Serve un investimento politico, con una pressione dall’industria, ci vogliono i miliardi, una strategia nazionale. Altro che 200 milioni in due anni per tutti i paesi dalle Alpi alla Sicilia, se investono su queste aree bisogna creare centinaia di posti di lavoro altrimenti la gente andrà via, non potrà fare altro.

Lei ha figli che hanno lasciato l’Irpinia?

Sì, uno a Milano e l’altro Foligno, lavorano lì. Fino a qualche anno fa avrei lottato per farli restare, ma che fanno in queste aree?

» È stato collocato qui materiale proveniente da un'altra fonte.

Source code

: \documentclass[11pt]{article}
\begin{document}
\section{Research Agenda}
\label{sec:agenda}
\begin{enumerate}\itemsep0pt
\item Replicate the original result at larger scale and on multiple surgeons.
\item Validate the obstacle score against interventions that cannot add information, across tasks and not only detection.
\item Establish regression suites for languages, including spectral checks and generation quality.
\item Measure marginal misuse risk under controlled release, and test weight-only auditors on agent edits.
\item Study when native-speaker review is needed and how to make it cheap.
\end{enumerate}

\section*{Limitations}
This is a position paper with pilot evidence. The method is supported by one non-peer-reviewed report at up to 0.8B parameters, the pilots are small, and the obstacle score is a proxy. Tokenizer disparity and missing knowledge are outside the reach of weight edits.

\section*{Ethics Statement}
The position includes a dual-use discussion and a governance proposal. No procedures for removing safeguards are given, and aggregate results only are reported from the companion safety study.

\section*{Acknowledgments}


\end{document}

Lei però è rimasto dopo quel 23 novembre del 1980. Come lei tanti giovani hanno sentito l’urgenza di restare. Perché? È stato solo il terremoto il nodo esistenziale che vi ha mosso alla restanza?

Io avevo 22 anni, ero momentaneamente a Bologna, studiavo e lavoravo per mantenermi agli studi, avevo già deciso di rientrare, ma il terremoto mi convinse definitivamente. Per tantissimi è stata una grande esperienza di vita, una scelta politica. Ogni paese aveva il suo comitato popolare per contrastare le scelte scellerate di abbattimento dei centri storici, erano presenti squadre tedesche con le pale meccaniche e alcuni centri sono stati abbattuti e mai più ricostruiti, noi avevamo un nostro comitato molto forte a Calitri ed infatti il nostro centro è intatto.

Nel 1980 fu il terremoto a farvi restare, oggi cosa serve?

Oggi ci vuole il lavoro, all’epoca c’è stata una spesa pubblica impressionante che ha tenuto tutti insieme fino al 1994, molti sono ritornati da emigranti di ritorno.Quando nel 1990 si costituisce la Commissione dell’IpirniaGate si scoperchia il malaffare che c’era intorno alla ricostruzione, da lì a due anni nel 1992 con la nuova legge si chiudono i rubinetti e sono arrivate le briciole su queste territori. Oggi serve il LAVORO, servono gli investimenti. Non bastano le Zes, Calitri è stata riconosciuta zona Zes, ma per ora non abbiamo avuto ancora nessuna candidatura. 300 milioni per tutto il Meridione con le Zes sono briciole.